*WHAT THE EXERCISE ASKS:*
Using the data below, return all lines in which "https" appears.

*SUPPLIED MATERIAL:*
━━━━━━
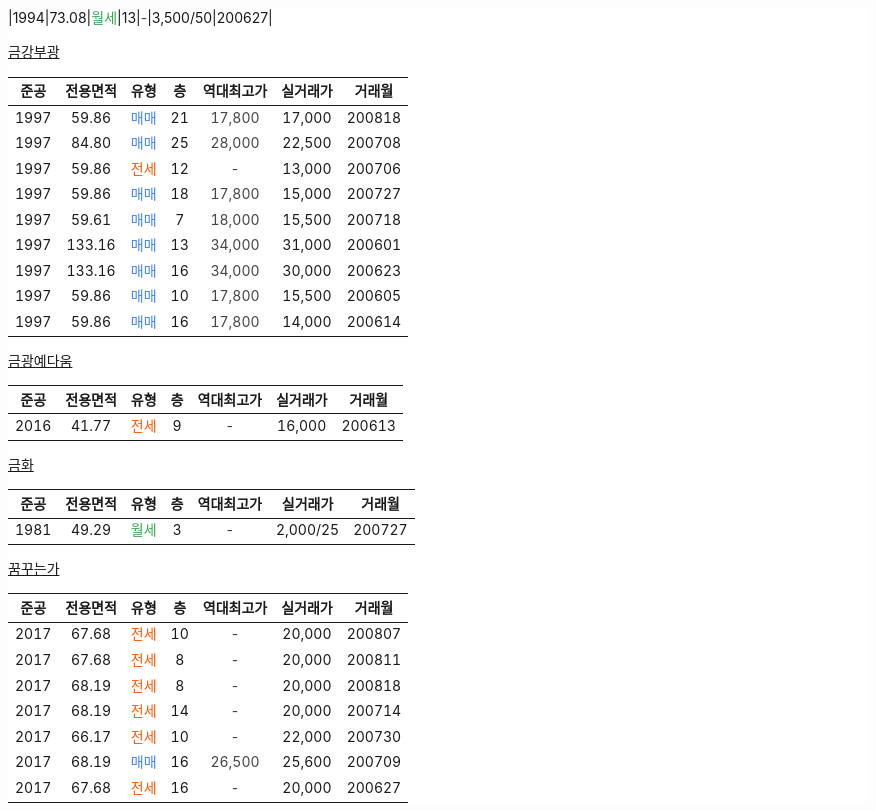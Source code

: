 |1994|73.08|<span style="color:#34a853">월세</span>|13|<span style="color:#444444">-</span>|3,500/50|200627|

[금강부광](https://search.naver.com/search.naver?query=%EB%B6%80%EC%82%B0%EA%B4%91%EC%97%AD%EC%8B%9C+%EA%B8%88%EC%A0%95%EA%B5%AC+%EA%B5%AC%EC%84%9C%EB%8F%99+%EA%B8%88%EA%B0%95%EB%B6%80%EA%B4%91)

|준공|전용면적|유형|층|역대최고가|실거래가|거래월|
|:---:|:---:|:---:|:---:|:---:|:---:|:---:|
|1997|59.86|<span style="color:#4285f3">매매</span>|21|<span style="color:#444444">17,800</span>|17,000|200818|
|1997|84.80|<span style="color:#4285f3">매매</span>|25|<span style="color:#444444">28,000</span>|22,500|200708|
|1997|59.86|<span style="color:#ff5a00">전세</span>|12|<span style="color:#444444">-</span>|13,000|200706|
|1997|59.86|<span style="color:#4285f3">매매</span>|18|<span style="color:#444444">17,800</span>|15,000|200727|
|1997|59.61|<span style="color:#4285f3">매매</span>|7|<span style="color:#444444">18,000</span>|15,500|200718|
|1997|133.16|<span style="color:#4285f3">매매</span>|13|<span style="color:#444444">34,000</span>|31,000|200601|
|1997|133.16|<span style="color:#4285f3">매매</span>|16|<span style="color:#444444">34,000</span>|30,000|200623|
|1997|59.86|<span style="color:#4285f3">매매</span>|10|<span style="color:#444444">17,800</span>|15,500|200605|
|1997|59.86|<span style="color:#4285f3">매매</span>|16|<span style="color:#444444">17,800</span>|14,000|200614|

[금광예다움](https://search.naver.com/search.naver?query=%EB%B6%80%EC%82%B0%EA%B4%91%EC%97%AD%EC%8B%9C+%EA%B8%88%EC%A0%95%EA%B5%AC+%EA%B5%AC%EC%84%9C%EB%8F%99+%EA%B8%88%EA%B4%91%EC%98%88%EB%8B%A4%EC%9B%80)

|준공|전용면적|유형|층|역대최고가|실거래가|거래월|
|:---:|:---:|:---:|:---:|:---:|:---:|:---:|
|2016|41.77|<span style="color:#ff5a00">전세</span>|9|<span style="color:#444444">-</span>|16,000|200613|

[금화](https://search.naver.com/search.naver?query=%EB%B6%80%EC%82%B0%EA%B4%91%EC%97%AD%EC%8B%9C+%EA%B8%88%EC%A0%95%EA%B5%AC+%EA%B5%AC%EC%84%9C%EB%8F%99+%EA%B8%88%ED%99%94)

|준공|전용면적|유형|층|역대최고가|실거래가|거래월|
|:---:|:---:|:---:|:---:|:---:|:---:|:---:|
|1981|49.29|<span style="color:#34a853">월세</span>|3|<span style="color:#444444">-</span>|2,000/25|200727|

[꿈꾸는가](https://search.naver.com/search.naver?query=%EB%B6%80%EC%82%B0%EA%B4%91%EC%97%AD%EC%8B%9C+%EA%B8%88%EC%A0%95%EA%B5%AC+%EA%B5%AC%EC%84%9C%EB%8F%99+%EA%BF%88%EA%BE%B8%EB%8A%94%EA%B0%80)

|준공|전용면적|유형|층|역대최고가|실거래가|거래월|
|:---:|:---:|:---:|:---:|:---:|:---:|:---:|
|2017|67.68|<span style="color:#ff5a00">전세</span>|10|<span style="color:#444444">-</span>|20,000|200807|
|2017|67.68|<span style="color:#ff5a00">전세</span>|8|<span style="color:#444444">-</span>|20,000|200811|
|2017|68.19|<span style="color:#ff5a00">전세</span>|8|<span style="color:#444444">-</span>|20,000|200818|
|2017|68.19|<span style="color:#ff5a00">전세</span>|14|<span style="color:#444444">-</span>|20,000|200714|
|2017|66.17|<span style="color:#ff5a00">전세</span>|10|<span style="color:#444444">-</span>|22,000|200730|
|2017|68.19|<span style="color:#4285f3">매매</span>|16|<span style="color:#444444">26,500</span>|25,600|200709|
|2017|67.68|<span style="color:#ff5a00">전세</span>|16|<span style="color:#444444">-</span>|20,000|200627|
━━━━━━
*EXERCISE ANSWER:*
[금강부광](https://search.naver.com/search.naver?query=%EB%B6%80%EC%82%B0%EA%B4%91%EC%97%AD%EC%8B%9C+%EA%B8%88%EC%A0%95%EA%B5%AC+%EA%B5%AC%EC%84%9C%EB%8F%99+%EA%B8%88%EA%B0%95%EB%B6%80%EA%B4%91)
[금광예다움](https://search.naver.com/search.naver?query=%EB%B6%80%EC%82%B0%EA%B4%91%EC%97%AD%EC%8B%9C+%EA%B8%88%EC%A0%95%EA%B5%AC+%EA%B5%AC%EC%84%9C%EB%8F%99+%EA%B8%88%EA%B4%91%EC%98%88%EB%8B%A4%EC%9B%80)
[금화](https://search.naver.com/search.naver?query=%EB%B6%80%EC%82%B0%EA%B4%91%EC%97%AD%EC%8B%9C+%EA%B8%88%EC%A0%95%EA%B5%AC+%EA%B5%AC%EC%84%9C%EB%8F%99+%EA%B8%88%ED%99%94)
[꿈꾸는가](https://search.naver.com/search.naver?query=%EB%B6%80%EC%82%B0%EA%B4%91%EC%97%AD%EC%8B%9C+%EA%B8%88%EC%A0%95%EA%B5%AC+%EA%B5%AC%EC%84%9C%EB%8F%99+%EA%BF%88%EA%BE%B8%EB%8A%94%EA%B0%80)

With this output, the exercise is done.